Turkey has been a secular state for eighty years thanks to Kemal Ataturk, who also converted the Hagia Sophia -once the pride of Eastern Christendom - from a mosque into a religiously neutral museum. We face a choice: either allow Turkey to join, encouraging the efforts of Turkish liberals to further improve human rights; or block her membership and leave the road open for odious nationalists and Islamists to take over Turkey and undo all progress.



Tory MPs fail to hold Labour to account

Sir: Why anybody in the Conservative Party hierarchy could think the membership would easily give up the one tiny bit of democracy they have in electing the leader of the party I can't imagine ("Boost for Davis as Tories reject change in rules", 29 September).

The mind boggles that they could even think the members would just pass back that right to MPs, who are far from representative of the constituency associations across the country, who have undermined at least three of the past four leaders of the party and have singularly failed to hold Blair and his government to account both in Parliament and the wider nation.

And foremost amongst those MPs who have been conspicuous by their absence in standing up to Blair and his government is Kenneth Clarke. How could we forget the way he cuddled up to Blair in his "big tent" on the euro?



Sir: Never has the official British opposition party been under such intense scrutiny as the Conservative party is today. Surely after eight years of Tony Blair's rule the British public deserves a coherent Opposition, with a leader who has the hunger to win.

As a candidate who fought in an inner city target seat at the last general election, I can say it's not what we do but what the Party Leader does that counts ultimately. The public in the urban areas are crying out for a strong Opposition to take on an autocratic Labour Party.

The Conservative Party needs to understand that it is no fun being in opposition, especially after being in government for the most part of the last century. We need to elect a leader the country can unite behind and a leader the electorate would like to see as Prime Minister. Ken Clarke is the leader most popular among the electorate.
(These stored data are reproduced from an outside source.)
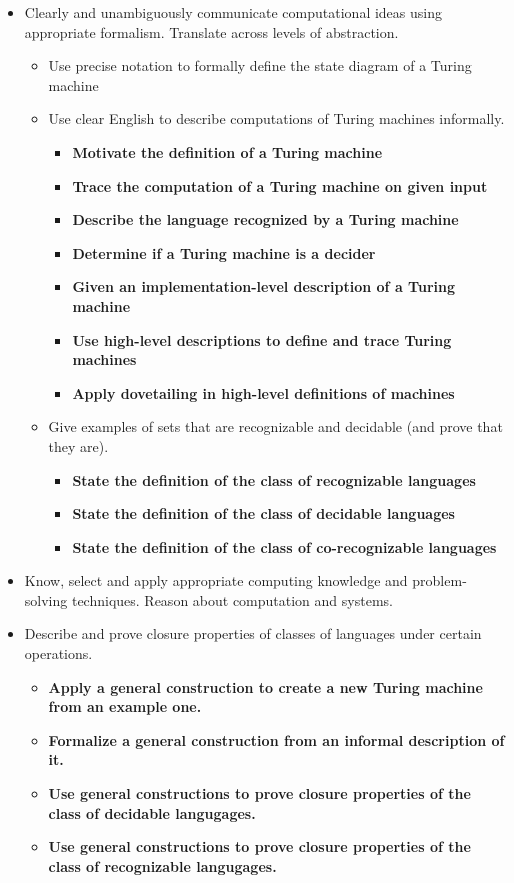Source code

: \documentclass[12pt, oneside]{article}
\begin{document}
\begin{itemize}
    \item Clearly and unambiguously communicate computational ideas using appropriate formalism. Translate across levels of abstraction.
    \begin{itemize}
        \item Use precise notation to formally define the state diagram of a Turing machine
        \item Use clear English to describe computations of Turing machines informally.
        \begin{itemize}
                \item {\bf Motivate the definition of a Turing machine}
                \item {\bf Trace the computation of a Turing machine on given input}
                \item {\bf Describe the language recognized by a Turing machine}
                \item {\bf Determine if a Turing machine is a decider}
                \item {\bf Given an implementation-level description of a Turing machine}
                \item {\bf Use high-level descriptions to define and trace Turing machines}
                \item {\bf Apply dovetailing in high-level definitions of machines}
         \end{itemize}
       \item Give examples of sets that are recognizable and decidable (and prove that they are).
       \begin{itemize}
          \item {\bf State the definition of the class of recognizable languages}
          \item {\bf State the definition of the class of decidable languages}
          \item {\bf State the definition of the class of co-recognizable languages}
       \end{itemize}
    \end{itemize}
    \item Know, select and apply appropriate computing knowledge and problem-solving techniques. 
    Reason about computation and systems.
    \item Describe and prove closure properties of classes of languages under certain operations.
    \begin{itemize}
        \item {\bf Apply a general construction to create a new Turing machine from an example one.}
        \item {\bf Formalize a general construction from an informal description of it.}
        \item {\bf Use general constructions to prove closure properties of the class of decidable langugages.}
        \item {\bf Use general constructions to prove closure properties of the class of recognizable langugages.}
    \end{itemize}
\end{itemize}
\end{document}
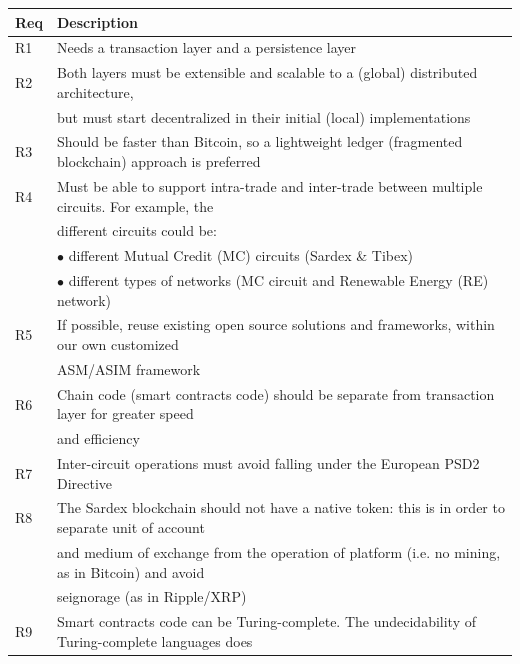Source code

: \begin{table}[htbp]
\begin{centering}
\small
{\begin{tabular}{| l | l | }
\hline
\textbf{Req}	& \textbf{Description} \\
\hline
R1 &Needs a transaction layer and a persistence layer\\
\hline
R2 & Both layers must be extensible and scalable to a (global) distributed architecture, \\
&\hspace{0.5cm}but must start decentralized in their initial (local) implementations\\
\hline
R3 &Should be faster than Bitcoin, so a lightweight ledger (fragmented blockchain) approach is preferred	\\
\hline
R4 &Must be able to support intra-trade and inter-trade between multiple circuits. For example, the \\
&\hspace{0.5cm}different circuits could be: \\
&\hspace{1cm}$\bullet$ different Mutual Credit (MC) circuits (Sardex \& Tibex)\\
&\hspace{1cm}$\bullet$ different types of networks (MC circuit and Renewable Energy (RE) network)\\
\hline
R5 &If possible, reuse existing open source solutions and frameworks, within our own customized\\
&\hspace{0.5cm}ASM/ASIM framework \\
\hline
R6 &Chain code (smart contracts code) should be separate from transaction layer for greater speed\\
&\hspace{0.5cm}and efficiency \\
\hline
R7 &Inter-circuit operations must avoid falling under the European PSD2 Directive\\
\hline
R8 &The Sardex blockchain should not have a native token: this is in order to separate unit of account \\
&\hspace{0.5cm}and medium of exchange from the operation of platform (i.e. no mining, as in Bitcoin) and avoid\\
&\hspace{0.5cm}seignorage (as in Ripple/XRP)	\\
\hline
R9 &Smart contracts code can be Turing-complete. The undecidability of Turing-complete languages does\\

\end{tabular}}
\end{centering}
\end{table}

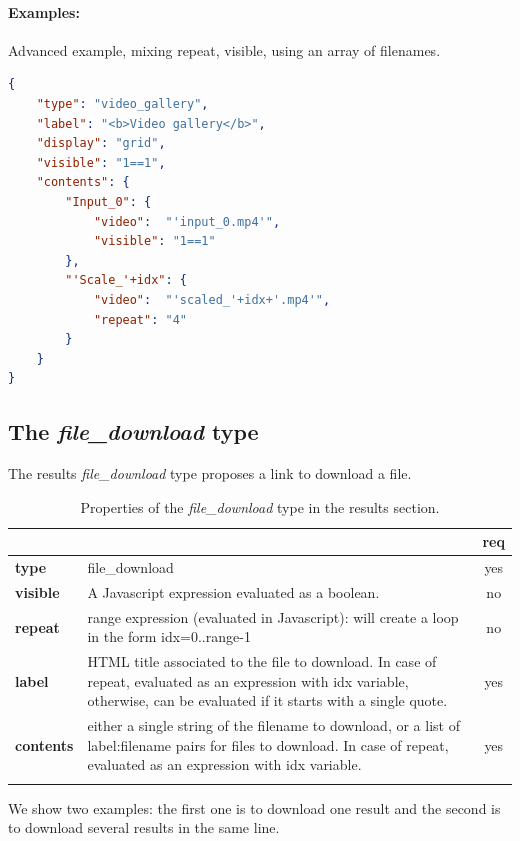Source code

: \paragraph{Examples:}
Advanced example, mixing repeat, visible, using an array of filenames.
\begin{lstlisting}[language=json,firstnumber=1]
{
    "type": "video_gallery",
    "label": "<b>Video gallery</b>",
    "display": "grid",
    "visible": "1==1",
    "contents": {
        "Input_0": {
            "video":  "'input_0.mp4'",
            "visible": "1==1"
        },
        "'Scale_'+idx": {
            "video":  "'scaled_'+idx+'.mp4'",
            "repeat": "4"
        }
    }
}
\end{lstlisting}



\subsection{The \emph{file\_download} type}

The results \emph{file\_download} type proposes a link to download a file.

\begin{longtable}{|>{\bf}L{\linewidth}|L{\linewidth}|c|}
\hline
{}     &  & {\bf req} \tabularnewline 
\hline \hline
 type      & file\_download  & yes \\ \hline
 visible    & A Javascript expression evaluated as a boolean. & no \\ \hline
 repeat    & range expression (evaluated in Javascript):
              will create a loop in the form idx=0..range-1 & no \\ \hline
 label     & HTML title associated to the file to download. In case of repeat, 
            evaluated as an expression with idx variable, otherwise, can be evaluated
            if it starts with a single quote.& yes \\ \hline
 contents  & either a single string of the filename to download, or a list
              of label:filename pairs for files to download. In case of repeat, 
            evaluated as an expression with idx variable. & yes \\ \hline
\caption{Properties of the \emph{file\_download} type in the results section.}
\end{longtable}

We show two examples: the first one is to download one result and the second is to download several results in the same line.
We must sacrifice our ideologies and put country first.



Will Blair really stand down?

Sir: I am surprised by the ready media acceptance that Tony Blair is really committed to handing over before the next election.
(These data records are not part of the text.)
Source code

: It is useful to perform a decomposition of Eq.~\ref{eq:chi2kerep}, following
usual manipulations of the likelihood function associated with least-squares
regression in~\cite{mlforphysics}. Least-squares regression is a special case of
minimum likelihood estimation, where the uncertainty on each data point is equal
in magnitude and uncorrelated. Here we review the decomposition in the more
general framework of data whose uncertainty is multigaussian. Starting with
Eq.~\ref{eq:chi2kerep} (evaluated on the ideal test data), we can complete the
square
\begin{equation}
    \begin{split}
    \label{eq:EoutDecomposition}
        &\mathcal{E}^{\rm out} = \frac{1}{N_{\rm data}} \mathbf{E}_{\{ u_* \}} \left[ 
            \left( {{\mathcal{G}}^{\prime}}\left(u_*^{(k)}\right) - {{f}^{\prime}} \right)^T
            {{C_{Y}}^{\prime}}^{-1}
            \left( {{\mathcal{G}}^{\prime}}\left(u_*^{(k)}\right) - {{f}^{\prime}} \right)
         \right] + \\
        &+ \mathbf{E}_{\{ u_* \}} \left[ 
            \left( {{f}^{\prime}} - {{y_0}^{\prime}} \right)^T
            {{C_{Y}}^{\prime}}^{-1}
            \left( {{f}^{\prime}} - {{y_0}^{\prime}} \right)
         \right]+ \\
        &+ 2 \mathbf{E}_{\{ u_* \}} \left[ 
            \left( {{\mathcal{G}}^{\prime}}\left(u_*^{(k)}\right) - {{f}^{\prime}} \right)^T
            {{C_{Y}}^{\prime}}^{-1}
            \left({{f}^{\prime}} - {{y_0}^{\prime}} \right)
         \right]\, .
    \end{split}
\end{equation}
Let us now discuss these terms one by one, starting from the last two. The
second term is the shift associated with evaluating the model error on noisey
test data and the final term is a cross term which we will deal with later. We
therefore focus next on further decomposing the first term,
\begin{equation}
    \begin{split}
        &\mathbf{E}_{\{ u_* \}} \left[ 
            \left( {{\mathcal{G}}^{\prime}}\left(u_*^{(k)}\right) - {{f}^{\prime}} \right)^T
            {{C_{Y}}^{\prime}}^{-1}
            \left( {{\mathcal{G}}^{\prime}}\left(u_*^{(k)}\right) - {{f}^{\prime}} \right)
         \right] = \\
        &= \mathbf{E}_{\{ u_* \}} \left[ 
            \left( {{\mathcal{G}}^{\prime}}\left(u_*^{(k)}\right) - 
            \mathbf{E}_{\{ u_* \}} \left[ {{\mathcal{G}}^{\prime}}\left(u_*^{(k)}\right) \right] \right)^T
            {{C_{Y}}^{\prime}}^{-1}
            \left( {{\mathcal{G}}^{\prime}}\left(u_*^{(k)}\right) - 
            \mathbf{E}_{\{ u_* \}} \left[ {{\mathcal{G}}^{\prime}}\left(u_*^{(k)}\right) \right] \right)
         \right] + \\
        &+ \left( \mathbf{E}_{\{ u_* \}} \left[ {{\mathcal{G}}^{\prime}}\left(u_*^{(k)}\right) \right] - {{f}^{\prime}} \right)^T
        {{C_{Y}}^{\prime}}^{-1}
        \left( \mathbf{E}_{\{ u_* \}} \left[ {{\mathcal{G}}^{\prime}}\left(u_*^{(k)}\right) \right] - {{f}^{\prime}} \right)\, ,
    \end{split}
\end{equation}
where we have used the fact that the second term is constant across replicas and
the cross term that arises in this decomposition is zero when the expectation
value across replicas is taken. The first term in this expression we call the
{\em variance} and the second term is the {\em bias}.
My impression is that he hasn't the slightest genuine intention of stepping down voluntarily - soon or ever. Any promises wrung out of him at times of pressure in the past count for nothing as soon as he feels his position is stronger again.
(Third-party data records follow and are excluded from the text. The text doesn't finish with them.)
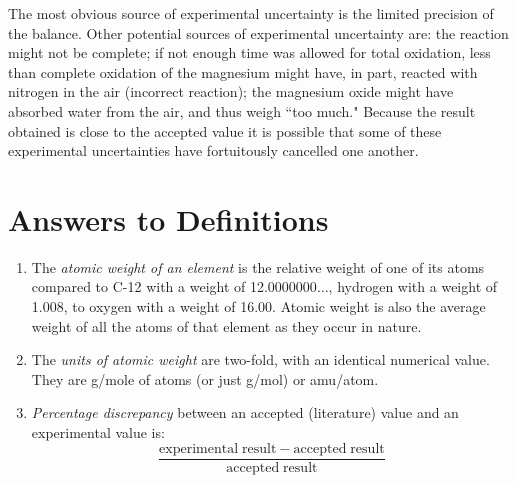 \documentclass[https://www.overleaf.com/project/63761df255a8a9f4a15c3579
	letterpaper, %
	10pt, %
]{CSUniSchoolLabReport}
\begin{document}
The most obvious source of experimental uncertainty is the limited precision of the balance. Other potential sources of experimental uncertainty are: the reaction might not be complete; if not enough time was allowed for total oxidation, less than complete oxidation of the magnesium might have, in part, reacted with nitrogen in the air (incorrect reaction); the magnesium oxide might have absorbed water from the air, and thus weigh ``too much." Because the result obtained is close to the accepted value it is possible that some of these experimental uncertainties have fortuitously cancelled one another.


\section{Answers to Definitions}

\begin{enumerate}
	\item The \textit{atomic weight of an element} is the relative weight of one of its atoms compared to C-12 with a weight of 12.0000000$\ldots$, hydrogen with a weight of 1.008, to oxygen with a weight of 16.00. Atomic weight is also the average weight of all the atoms of that element as they occur in nature.
	\item The \textit{units of atomic weight} are two-fold, with an identical numerical value. They are g/mole of atoms (or just g/mol) or amu/atom.
	\item \textit{Percentage discrepancy} between an accepted (literature) value and an experimental value is:
		\begin{equation*}
			\frac{\mathrm{experimental\;result} - \mathrm{accepted\;result}}{\mathrm{accepted\;result}}
		\end{equation*}
\end{enumerate}


\printbibliography %

\end{document}
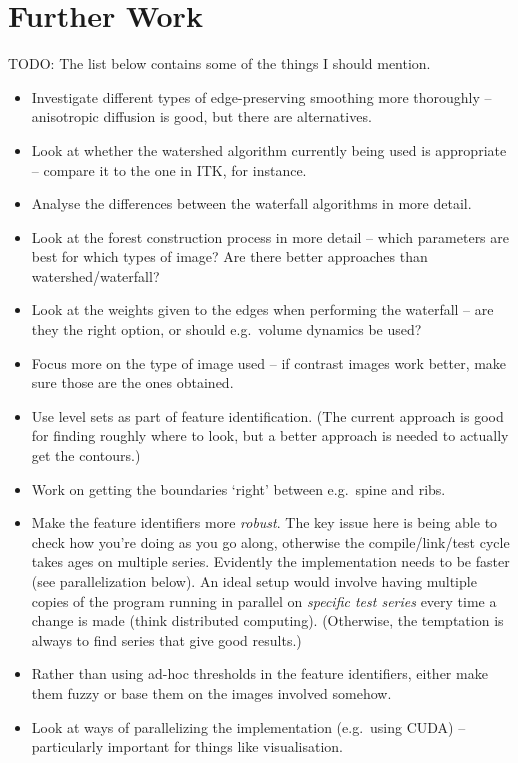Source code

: \newpage

\section{Further Work}
\label{sec:conclusions-furtherwork}

\iffalse

TODO: The list below contains some of the things I should mention.
%
\begin{itemize}
\item Investigate different types of edge-preserving smoothing more thoroughly -- anisotropic diffusion is good, but there are alternatives.
\item Look at whether the watershed algorithm currently being used is appropriate -- compare it to the one in ITK, for instance.
\item Analyse the differences between the waterfall algorithms in more detail.
\item Look at the forest construction process in more detail -- which parameters are best for which types of image? Are there better approaches than watershed/waterfall?
\item Look at the weights given to the edges when performing the waterfall -- are they the right option, or should e.g.~volume dynamics be used?
\item Focus more on the type of image used -- if contrast images work better, make sure those are the ones obtained.
\item Use level sets as part of feature identification. (The current approach is good for finding roughly where to look, but a better approach is needed to actually get the contours.)
\item Work on getting the boundaries `right' between e.g.~spine and ribs.
\item Make the feature identifiers more \emph{robust}. The key issue here is being able to check how you're doing as you go along, otherwise the compile/link/test cycle takes ages on multiple series. Evidently the implementation needs to be faster (see parallelization below). An ideal setup would involve having multiple copies of the program running in parallel on \emph{specific test series} every time a change is made (think distributed computing). (Otherwise, the temptation is always to find series that give good results.)
\item Rather than using ad-hoc thresholds in the feature identifiers, either make them fuzzy or base them on the images involved somehow.
\item Look at ways of parallelizing the implementation (e.g.~using CUDA) -- particularly important for things like visualisation.
\end{itemize}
What's the betting that if he makes it through to the next election, and his position seems reasonably strong as it approaches, there will then be a "spontaneous" chorus from his supporters pleading with him change his mind, to which he'll graciously agree?



Up the wrong hill

Sir: Your First Night review ( 29 September) tells us that the Kinks' last masterpiece was Multiple Hillbillies - er, do you mean Muswell Hillbillies? Perhaps you have got it confused with the porn movie Muswell Orgasms?



Who reaps? Who sows?

Sir: Brian Inerfeld says environmentalists believe that when tragic natural disasters hit the US "we've reaped what we've sown" (letter, 24 September). It all depends on what you mean by "we". Broadly speaking, it's been poor Americans reaping what rich Americans have sown. Katrina - like Dresden or Hiroshima - loses any resemblance to justice when it's considered at the level of individuals, rather than nations.



Consumer power

Sir: Johann Hari's article "Beware the advance of the Wal-Martians" (20 September) misses out one vital thing that we can all do to stop the global take-over at Wal-Mart: we can simply stop shopping at Asda.



Resonant names

Sir: Verity Brown, writes about the use of place names by Douglas Adams and John Lloyd(letter, 28 September). That in turn reminds me of the late, great but alas now forgotten Paul Jennings, for whom many words had wholly unexpected resonances. Just a couple of examples to give the flavour: "Lowestoft, an underground grain store"; "Man Erith, woman Morpeth".



Dangerous missiles

Sir: With reference to the boiled sweets confiscated as missiles at the Labour Party conference, is there any truth in the rumour that if thrown they could could hit Cyprus in 45 minutes?